Oral and injected tamoxifen alter adult hippocampal neurogenesis in female and male mice

Autor: Patricia Sarchet, Bryon M. Smith, Nidhi Devasthali, Angela I. Saulsbery, Elizabeth D. Kirby, Dalia Einstein
Rok vydání: 2021
Předmět:
DOI: 10.1101/2021.09.30.462662
Popis: Inducible Cre recombinase facilitates temporal control of genetic recombination in numerous transgenic model systems, a feature which has made it a popular tool for studies of adult neurogenesis. One of the most common forms of inducible Cre, CreERT2, requires activation by the synthetic estrogen tamoxifen (TAM) to initiate recombination of LoxP-flanked sequences. To date, most studies deliver TAM via intraperitoneal injection. But the introduction of TAM-infused commercial chows has recently expanded the possible modes of TAM delivery.

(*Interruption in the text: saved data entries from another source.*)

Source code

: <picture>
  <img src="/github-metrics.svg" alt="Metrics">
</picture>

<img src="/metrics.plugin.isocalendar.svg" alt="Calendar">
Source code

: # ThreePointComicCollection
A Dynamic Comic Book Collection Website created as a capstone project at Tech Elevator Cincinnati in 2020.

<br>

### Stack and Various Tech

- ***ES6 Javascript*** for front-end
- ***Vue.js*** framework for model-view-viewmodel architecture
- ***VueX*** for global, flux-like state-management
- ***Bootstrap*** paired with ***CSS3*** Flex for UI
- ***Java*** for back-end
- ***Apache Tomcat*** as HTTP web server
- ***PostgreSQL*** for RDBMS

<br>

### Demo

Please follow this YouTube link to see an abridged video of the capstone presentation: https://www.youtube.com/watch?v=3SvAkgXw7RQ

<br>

Despite the widespread use of TAM-inducible genetic models in adult neurogenesis research, the comparative efficiency and off-target effects of TAM administration protocols is surprisingly infrequently studied. Here we compare a standard, 5 day TAM injection regimen with voluntary consumption of TAM-infused chow. First, we used adult NestinCreERT2;Rosa-LoxP-STOP-LoxP-EYFP reporter mice to show that 2 weeks of TAM chow and 5 days of injections led to LoxP recombination in a similar phenotypic population of neural stem and progenitor cells in the adult dentate gyrus. However, TAM chow resulted in substantially less overall recombination than injections. TAM administration also altered adult neurogenesis, but in different ways depending on administration route: TAM injection disrupted neural progenitor cell proliferation 3 weeks after TAM, whereas TAM chow increased neuronal differentiation of cells generated during the diet period. These findings provide guidance for selection of TAM administration route and appropriate controls in adult neurogenesis studies using TAM-inducible Cre mice. They also highlight the need for better understanding of off-target effects of TAM in other neurological processes and organ systems.